## EXERCISE DIRECTIONS
Your answer should hold all lines of the entries that include the word "xspace".
⁂
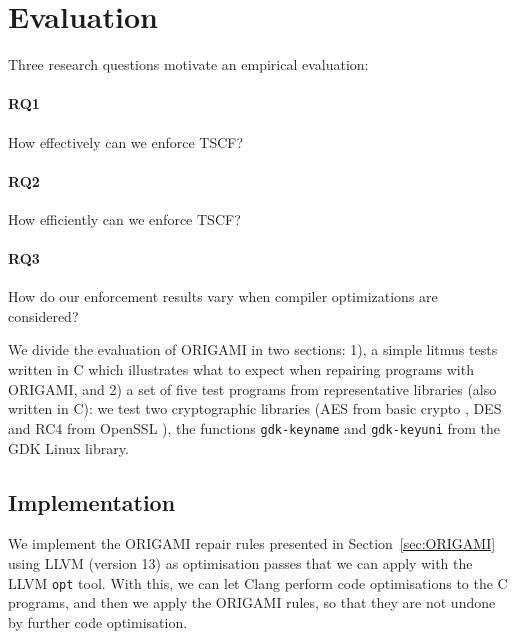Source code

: {\section{Evaluation}
\label{sec:Evaluation}
Three research questions motivate an empirical evaluation:
\paragraph*{RQ1} How effectively can we enforce TSCF?
\paragraph*{RQ2} How efficiently can we enforce TSCF?
\paragraph*{RQ3} How do our enforcement results vary when compiler optimizations are considered?
%

We divide the evaluation of ORIGAMI in two sections: 1), a simple litmus tests written in C which illustrates what to expect when repairing programs with ORIGAMI, and 2) a set of five test programs from representative libraries (also written in C): we test two cryptographic libraries (AES from basic crypto \cite{AESBasic}, DES and RC4 from OpenSSL \cite{OpenSSL}), the functions \texttt{gdk-keyname} and \texttt{gdk-keyuni} from the GDK Linux library.%

\subsection{Implementation}
\label{sec:Tool} 
We implement the ORIGAMI repair rules presented in Section~\ref{sec:ORIGAMI} using LLVM (version 13) as optimisation passes that we can apply with the LLVM \texttt{opt} tool. With this, we can let Clang perform code optimisations to the C programs, and then we apply the ORIGAMI rules, so that they are not undone by further code optimisation. 

}
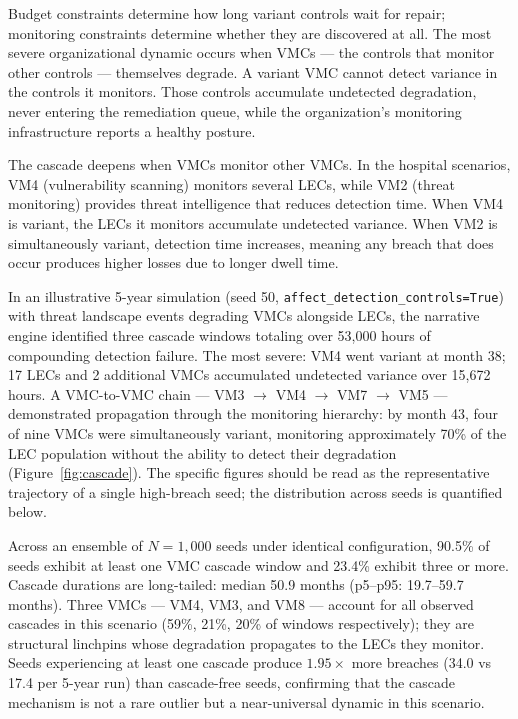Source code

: \documentclass[11pt,a4paper]{article}
\begin{document}
Budget constraints determine how long variant controls wait for repair; monitoring constraints determine whether they are discovered at all. The most severe organizational dynamic occurs when VMCs --- the controls that monitor other controls --- themselves degrade. A variant VMC cannot detect variance in the controls it monitors. Those controls accumulate undetected degradation, never entering the remediation queue, while the organization's monitoring infrastructure reports a healthy posture.

The cascade deepens when VMCs monitor other VMCs. In the hospital scenarios, VM4 (vulnerability scanning) monitors several LECs, while VM2 (threat monitoring) provides threat intelligence that reduces detection time. When VM4 is variant, the LECs it monitors accumulate undetected variance. When VM2 is simultaneously variant, detection time increases, meaning any breach that does occur produces higher losses due to longer dwell time.

In an illustrative 5-year simulation (seed 50, \texttt{affect\_\allowbreak detection\_\allowbreak controls\allowbreak =True}) with threat landscape events degrading VMCs alongside LECs, the narrative engine identified three cascade windows totaling over 53,000 hours of compounding detection failure. The most severe: VM4 went variant at month 38; 17 LECs and 2 additional VMCs accumulated undetected variance over 15,672 hours. A VMC-to-VMC chain --- VM3 $\to$ VM4 $\to$ VM7 $\to$ VM5 --- demonstrated propagation through the monitoring hierarchy: by month 43, four of nine VMCs were simultaneously variant, monitoring approximately 70\% of the LEC population without the ability to detect their degradation (Figure~\ref{fig:cascade}). The specific figures should be read as the representative trajectory of a single high-breach seed; the distribution across seeds is quantified below.

Across an ensemble of $N=1{,}000$ seeds under identical configuration, 90.5\% of seeds exhibit at least one VMC cascade window and 23.4\% exhibit three or more. Cascade durations are long-tailed: median 50.9 months (p5--p95: 19.7--59.7 months). Three VMCs --- VM4, VM3, and VM8 --- account for all observed cascades in this scenario (59\%, 21\%, 20\% of windows respectively); they are structural linchpins whose degradation propagates to the LECs they monitor. Seeds experiencing at least one cascade produce $1.95\times$ more breaches (34.0 vs 17.4 per 5-year run) than cascade-free seeds, confirming that the cascade mechanism is not a rare outlier but a near-universal dynamic in this scenario.
\end{document}
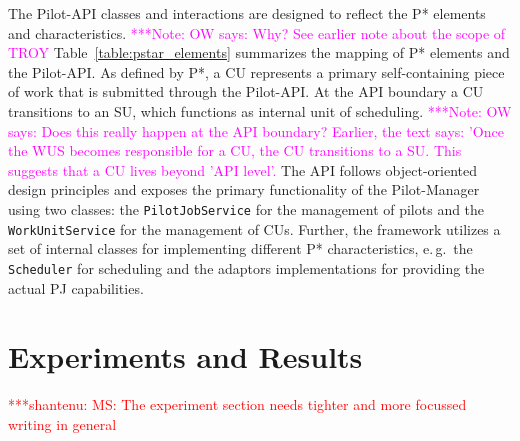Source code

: \documentclass[conference,final]{IEEEtran}
\newcommand{\jhanote}[1]{ {\textcolor{red} { ***shantenu: #1 }}}
\newcommand{\note}[1]{ {\textcolor{magenta} { ***Note: #1 }}}
\newcommand{\jhanote}[1]{}
\newcommand{\note}[1]{}
\newcommand{\cu}{CU\xspace}
\newcommand{\cus}{CUs\xspace}
\newcommand{\upp}{\vspace*{-0.5em}}
\begin{document}
The Pilot-API classes and interactions are designed to reflect the P*
elements and characteristics.
\note{OW says: Why? See earlier note about the scope of TROY}
Table~\ref{table:pstar_elements}
summarizes the mapping of P* elements and the Pilot-API. As defined by P*, a \cu 
represents a primary self-containing piece of work that is submitted
through the Pilot-API. At the API boundary a \cu  transitions to an SU, which
functions as internal unit of scheduling.
\note{OW says: Does this really happen at the API boundary? Earlier, 
the text says: 'Once the WUS becomes responsible for a CU, the CU
transitions to a SU. This suggests that a CU lives beyond 'API level'.}
The API follows
object-oriented design principles and exposes the primary
functionality of the Pilot-Manager using two classes: the
\texttt{PilotJobService} for the management of pilots and the
\texttt{WorkUnitService} for the management of \cus. Further, the
framework utilizes a set of internal classes for implementing
different P* characteristics, e.\,g.\ the \texttt{Scheduler} for
scheduling and the adaptors implementations for providing the actual
PJ capabilities.




\section{Experiments and Results\upp\upp}
\label{sec:exp_res}

\jhanote{MS: The experiment section needs tighter and more focussed
  writing in general}
\end{document}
⁂
## TASK OUTPUT
\newcommand{\cu}{CU\xspace}
\newcommand{\cus}{CUs\xspace}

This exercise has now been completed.